Supplied entries:
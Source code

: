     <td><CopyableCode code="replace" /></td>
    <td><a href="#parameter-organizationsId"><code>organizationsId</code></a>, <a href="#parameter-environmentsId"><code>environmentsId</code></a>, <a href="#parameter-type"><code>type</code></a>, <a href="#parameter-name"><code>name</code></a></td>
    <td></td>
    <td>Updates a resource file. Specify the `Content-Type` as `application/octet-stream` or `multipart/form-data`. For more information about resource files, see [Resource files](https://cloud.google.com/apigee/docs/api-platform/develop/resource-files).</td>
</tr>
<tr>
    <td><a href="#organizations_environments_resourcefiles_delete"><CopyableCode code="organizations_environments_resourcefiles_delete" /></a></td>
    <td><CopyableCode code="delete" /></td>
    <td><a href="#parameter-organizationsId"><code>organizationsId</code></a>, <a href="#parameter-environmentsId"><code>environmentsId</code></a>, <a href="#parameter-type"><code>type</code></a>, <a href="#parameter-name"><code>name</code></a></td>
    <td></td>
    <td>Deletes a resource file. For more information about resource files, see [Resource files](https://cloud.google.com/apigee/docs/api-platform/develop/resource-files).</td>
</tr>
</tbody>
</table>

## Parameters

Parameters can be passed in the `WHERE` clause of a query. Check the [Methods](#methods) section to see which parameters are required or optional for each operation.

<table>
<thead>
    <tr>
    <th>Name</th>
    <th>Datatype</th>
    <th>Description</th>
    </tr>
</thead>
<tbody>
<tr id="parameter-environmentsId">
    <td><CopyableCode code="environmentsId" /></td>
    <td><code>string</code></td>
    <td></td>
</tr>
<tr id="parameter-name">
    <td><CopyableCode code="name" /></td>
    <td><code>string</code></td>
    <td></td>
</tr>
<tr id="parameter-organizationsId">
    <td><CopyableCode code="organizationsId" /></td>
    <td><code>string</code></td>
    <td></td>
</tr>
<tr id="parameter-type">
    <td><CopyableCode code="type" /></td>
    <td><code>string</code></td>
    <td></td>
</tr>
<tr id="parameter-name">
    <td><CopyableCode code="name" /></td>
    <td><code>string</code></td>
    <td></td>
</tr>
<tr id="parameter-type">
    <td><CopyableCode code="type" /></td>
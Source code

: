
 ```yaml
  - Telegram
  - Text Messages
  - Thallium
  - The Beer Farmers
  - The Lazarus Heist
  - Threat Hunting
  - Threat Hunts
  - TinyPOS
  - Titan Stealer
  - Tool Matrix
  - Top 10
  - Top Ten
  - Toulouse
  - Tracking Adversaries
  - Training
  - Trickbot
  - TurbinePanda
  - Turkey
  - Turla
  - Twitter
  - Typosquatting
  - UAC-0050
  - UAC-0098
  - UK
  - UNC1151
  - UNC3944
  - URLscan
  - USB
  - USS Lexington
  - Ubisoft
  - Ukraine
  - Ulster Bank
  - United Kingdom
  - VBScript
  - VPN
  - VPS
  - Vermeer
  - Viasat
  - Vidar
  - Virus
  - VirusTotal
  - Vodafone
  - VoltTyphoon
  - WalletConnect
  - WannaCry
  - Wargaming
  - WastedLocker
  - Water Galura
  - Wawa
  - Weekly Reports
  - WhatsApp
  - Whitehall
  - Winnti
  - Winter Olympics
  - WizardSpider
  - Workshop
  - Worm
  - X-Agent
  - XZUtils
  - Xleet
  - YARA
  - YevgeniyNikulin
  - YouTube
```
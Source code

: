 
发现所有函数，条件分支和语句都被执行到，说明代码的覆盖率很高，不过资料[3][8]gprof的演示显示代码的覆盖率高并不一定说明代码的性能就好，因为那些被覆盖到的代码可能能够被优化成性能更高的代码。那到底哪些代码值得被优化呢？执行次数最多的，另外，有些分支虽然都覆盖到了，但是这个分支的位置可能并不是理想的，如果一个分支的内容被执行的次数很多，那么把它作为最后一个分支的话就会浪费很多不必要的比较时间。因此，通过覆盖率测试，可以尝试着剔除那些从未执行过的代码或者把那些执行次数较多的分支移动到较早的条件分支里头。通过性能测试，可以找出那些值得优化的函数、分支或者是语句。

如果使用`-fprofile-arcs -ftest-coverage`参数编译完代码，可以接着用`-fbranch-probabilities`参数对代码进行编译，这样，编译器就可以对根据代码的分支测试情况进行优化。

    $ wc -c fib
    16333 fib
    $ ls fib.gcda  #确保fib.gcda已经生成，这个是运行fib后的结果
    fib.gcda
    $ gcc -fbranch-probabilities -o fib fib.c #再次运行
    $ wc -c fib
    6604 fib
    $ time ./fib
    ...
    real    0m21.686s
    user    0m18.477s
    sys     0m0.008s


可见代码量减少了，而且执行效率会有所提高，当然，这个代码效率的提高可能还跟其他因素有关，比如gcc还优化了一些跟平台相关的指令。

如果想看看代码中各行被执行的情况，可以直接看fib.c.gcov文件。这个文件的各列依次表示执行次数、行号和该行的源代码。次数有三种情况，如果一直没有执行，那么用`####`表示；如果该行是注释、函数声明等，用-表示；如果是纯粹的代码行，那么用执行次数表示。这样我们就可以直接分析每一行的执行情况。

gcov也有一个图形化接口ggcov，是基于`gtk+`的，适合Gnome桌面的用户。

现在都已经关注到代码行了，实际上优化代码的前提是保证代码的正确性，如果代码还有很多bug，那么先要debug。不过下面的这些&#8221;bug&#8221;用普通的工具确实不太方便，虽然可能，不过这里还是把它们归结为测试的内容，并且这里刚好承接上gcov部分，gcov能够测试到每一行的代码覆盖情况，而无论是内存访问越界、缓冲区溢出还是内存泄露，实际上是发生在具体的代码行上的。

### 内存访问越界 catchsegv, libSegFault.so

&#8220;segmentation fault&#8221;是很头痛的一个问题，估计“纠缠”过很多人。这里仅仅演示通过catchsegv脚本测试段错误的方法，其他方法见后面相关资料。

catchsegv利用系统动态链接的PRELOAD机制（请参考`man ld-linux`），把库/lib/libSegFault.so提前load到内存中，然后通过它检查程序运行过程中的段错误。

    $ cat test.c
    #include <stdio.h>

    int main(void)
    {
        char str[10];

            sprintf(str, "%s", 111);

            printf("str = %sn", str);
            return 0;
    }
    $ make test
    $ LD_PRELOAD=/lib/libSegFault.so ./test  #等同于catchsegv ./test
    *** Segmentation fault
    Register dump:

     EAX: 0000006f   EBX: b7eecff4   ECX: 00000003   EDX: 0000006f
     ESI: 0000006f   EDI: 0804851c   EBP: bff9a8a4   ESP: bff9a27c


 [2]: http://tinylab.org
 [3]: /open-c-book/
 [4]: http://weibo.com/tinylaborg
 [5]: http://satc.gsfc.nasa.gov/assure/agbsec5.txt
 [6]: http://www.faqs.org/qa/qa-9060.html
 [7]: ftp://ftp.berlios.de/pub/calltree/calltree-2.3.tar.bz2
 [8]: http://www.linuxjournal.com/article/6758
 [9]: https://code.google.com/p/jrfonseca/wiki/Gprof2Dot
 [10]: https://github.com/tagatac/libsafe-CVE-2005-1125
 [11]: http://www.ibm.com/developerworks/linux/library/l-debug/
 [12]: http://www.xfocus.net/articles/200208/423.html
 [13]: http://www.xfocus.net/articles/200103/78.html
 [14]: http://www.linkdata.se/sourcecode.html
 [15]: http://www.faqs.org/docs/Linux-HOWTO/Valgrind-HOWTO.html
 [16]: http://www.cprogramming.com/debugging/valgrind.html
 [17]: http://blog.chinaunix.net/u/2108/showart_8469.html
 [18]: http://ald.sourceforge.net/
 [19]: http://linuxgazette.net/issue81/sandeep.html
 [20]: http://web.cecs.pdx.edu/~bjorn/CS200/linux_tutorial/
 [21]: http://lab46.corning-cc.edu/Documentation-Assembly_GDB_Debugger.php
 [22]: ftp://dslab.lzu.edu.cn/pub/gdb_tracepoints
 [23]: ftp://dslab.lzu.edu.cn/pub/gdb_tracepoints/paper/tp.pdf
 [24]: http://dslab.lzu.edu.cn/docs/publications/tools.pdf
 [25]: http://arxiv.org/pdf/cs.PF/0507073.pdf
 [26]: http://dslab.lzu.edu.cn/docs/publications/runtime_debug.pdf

Work required:
Out of the records above, pick each line that contains the string "CopyableCode".

Your response:
:     <td><CopyableCode code="replace" /></td>
    <td><a href="#organizations_environments_resourcefiles_delete"><CopyableCode code="organizations_environments_resourcefiles_delete" /></a></td>
    <td><CopyableCode code="delete" /></td>
    <td><CopyableCode code="environmentsId" /></td>
    <td><CopyableCode code="name" /></td>
    <td><CopyableCode code="organizationsId" /></td>
    <td><CopyableCode code="type" /></td>
    <td><CopyableCode code="name" /></td>
    <td><CopyableCode code="type" /></td>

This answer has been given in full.